TN: Nachhaltigkeit im Großen bedeutet für uns eben nicht nur die Drittverwendungsmöglichkeit sowie einen Nutzungsmix, wie er in einem urbanen Quartier selbstverständlich sein sollte. Insbesondere soll eine zukunftsweisende, klimafreundliche, ökologische und damit gesunde Bauweise mit gesellschaftlich nachhaltigen und wirtschaftlichen Aspekten gepaart werden.
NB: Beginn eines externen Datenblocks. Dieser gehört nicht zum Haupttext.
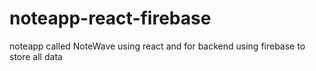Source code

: # noteapp-react-firebase
noteapp called NoteWave using react and for backend using firebase to store all data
Hierzu zählen heute mehr denn je klimafreundliche CO₂-reduzierte Materialien und Bauweisen mit einem hohen Maß an recycelten sowie biologischen und nachwachsenden Baustoffen, welche auch bei einem Rückbau stets dem Stoffkreislauf wie selbstverständlich wieder zugeführt werden können. Wir nennen solche Materialien NUBORNMaterialien, da sie wie eine weiße Glasflasche auf ewig im Stoffkreislauf für uns da sein und immer wieder neu geboren werden. Ein Projekt von solch städtebaulicher Bedeutung lebt von einer urbanen Mischung für Jung und Alt mit generationsübergreifendem Wohnen und sozial nachhaltigen Angeboten. Hierzu gehören selbstverständlich immer auch Infrastruktureinrichtungen wie Schulen, Kitas, Stadtbibliotheken, Einkaufen, Pflege, Medizin, Gastronomie und vieles andere mehr, ebenso wie beispielsweise die Integration eines Mobility-Hubs mit flexiblen Bike- und Carsharing-Angeboten, idealerweise für Elektro, Biogas sowie Wasserstoff. Wir streben danach, Mensch und Natur auch im urbanen Stadtbild so gut wie möglich in Einklang zu bringen – wie selbstverständlich wird der durch die Projektentwicklung und die CO₂-einsparende und umweltschonende regionale Bauweise initiierte Nachhaltigkeitsgedanke in der Zukunft von den Bewohnern und Nutzern vor Ort in einem solchen Quartier gelebt werden.